Para a Terceira Turma do Superior Tribunal de Justiça (STJ), não há impedimento para que a plataforma de aplicativo de transporte individual suspenda imediatamente a conta de motorista em razão de ato considerado grave, mesmo que a empresa deva oferecer a possibilidade de posterior exercício de defesa visando ao recredenciamento do profissional.
Contexto do caso
A decisão foi tomada ao negar recurso de um motorista excluído da plataforma 99 por suposto descumprimento do código de conduta da empresa. Segundo os autos, o profissional teria encerrado corridas em locais diferentes daqueles solicitados pelos passageiros, sem justificativa.
Após ter sua ação julgada improcedente em primeira e segunda instâncias, o motorista recorreu ao STJ, argumentando que o rompimento do vínculo foi abrupto, sem notificação prévia e sem respeito ao direito do contraditório e da ampla defesa.
Autonomia da relação civil e comercial
A ministra Nancy Andrighi, relatora do caso, explicou que a hipótese não envolve a relação entre a plataforma e o usuário do aplicativo, motivo pelo qual não é aplicável o Código de Defesa do Consumidor. A relatora destacou que, até o momento, não foi reconhecida a existência de vínculo empregatício entre os prestadores de serviços e as plataformas, prevalecendo a autonomia da vontade e a independência na atuação de cada parte.
Impacto social e interesse público
A ministra Andrighi ressaltou que mais de 1,5 milhão de brasileiros trabalham por meio de aplicativos, conforme dados de 2022 do IBGE. Tal cenário exige atenção do Judiciário quanto à possibilidade de um profissional ter sua atividade interrompida por decisão sumária, sem chance de defesa.
Ela também lembrou que, embora as plataformas sejam pessoas jurídicas de direito privado, seu objeto social – o transporte – é de interesse público, exigindo responsabilidade quanto aos riscos envolvidos.
Aplicação da LGPD
Nancy Andrighi destacou que as análises de perfil realizadas pelas plataformas são frequentemente automatizadas, o que atrai a aplicação da Lei Geral de Proteção de Dados (LGPD). Segundo a ministra, o motorista de aplicativo, como titular dos dados pessoais, possui o direito de exigir a revisão de decisões automatizadas que definam seu perfil profissional.
Responsabilidade e suspensão imediata
Em relação à notificação prévia, a relatora destacou que a plataforma pode ser responsabilizada por eventuais danos causados ou sofridos por seus usuários, devendo examinar os riscos de manter ativo determinado prestador de serviço. Para a ministra, se o ato cometido pelo motorista for suficientemente grave, a plataforma pode suspender o perfil imediatamente, permitindo a posterior defesa do profissional.

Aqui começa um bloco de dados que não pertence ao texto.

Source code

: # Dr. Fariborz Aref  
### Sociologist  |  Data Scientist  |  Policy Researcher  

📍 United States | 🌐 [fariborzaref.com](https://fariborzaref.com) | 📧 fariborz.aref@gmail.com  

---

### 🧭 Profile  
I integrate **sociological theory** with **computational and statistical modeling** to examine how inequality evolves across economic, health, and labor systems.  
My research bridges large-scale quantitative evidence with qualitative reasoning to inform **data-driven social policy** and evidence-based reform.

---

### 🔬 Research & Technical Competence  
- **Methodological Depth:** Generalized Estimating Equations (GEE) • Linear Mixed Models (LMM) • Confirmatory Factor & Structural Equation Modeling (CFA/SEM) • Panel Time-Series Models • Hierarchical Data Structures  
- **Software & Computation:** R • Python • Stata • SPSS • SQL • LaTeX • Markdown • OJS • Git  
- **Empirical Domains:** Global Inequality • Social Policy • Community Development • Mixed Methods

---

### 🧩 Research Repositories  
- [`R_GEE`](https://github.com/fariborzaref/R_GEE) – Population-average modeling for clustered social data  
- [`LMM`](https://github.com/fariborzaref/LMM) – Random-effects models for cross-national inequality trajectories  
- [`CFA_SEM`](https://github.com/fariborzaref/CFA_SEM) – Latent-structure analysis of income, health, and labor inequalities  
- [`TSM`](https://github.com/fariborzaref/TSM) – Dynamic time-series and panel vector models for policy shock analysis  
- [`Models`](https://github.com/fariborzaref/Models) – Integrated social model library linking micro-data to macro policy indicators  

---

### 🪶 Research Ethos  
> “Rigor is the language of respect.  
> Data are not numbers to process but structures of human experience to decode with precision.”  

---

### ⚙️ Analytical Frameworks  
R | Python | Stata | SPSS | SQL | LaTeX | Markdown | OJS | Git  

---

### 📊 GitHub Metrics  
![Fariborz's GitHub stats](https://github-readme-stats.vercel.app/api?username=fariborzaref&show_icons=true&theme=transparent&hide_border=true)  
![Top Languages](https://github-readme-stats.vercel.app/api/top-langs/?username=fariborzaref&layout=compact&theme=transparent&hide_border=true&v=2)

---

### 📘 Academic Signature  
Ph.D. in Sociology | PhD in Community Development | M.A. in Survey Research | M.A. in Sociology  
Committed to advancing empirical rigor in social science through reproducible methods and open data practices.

No caso em questão, após o suposto ato grave, o motorista foi informado das razões de sua exclusão e teve a oportunidade de se defender, embora a decisão tenha sido desfavorável. A ministra concluiu que não houve ilegalidade ou abusividade na conduta da 99 Tecnologia Ltda.
Questão jurídica envolvida
A decisão aborda a relação civil e comercial entre motoristas e plataformas de transporte, destacando a autonomia das partes, a aplicação da LGPD em decisões automatizadas e a responsabilidade das plataformas em garantir a segurança dos usuários.
Legislação de referência
- Lei Geral de Proteção de Dados (Lei 13.709/2018): Estabelece normas sobre a proteção de dados pessoais e a necessidade de revisão de decisões automatizadas.
- Código Civil: Regula as relações contratuais entre partes privadas, aplicável à relação entre motoristas e plataformas de transporte.
- Constituição Federal, Artigo 5º, Incisos LIV e LV: Garante o direito ao devido processo legal, ao contraditório e à ampla defesa.
Processo relacionado: REsp 2.135.783.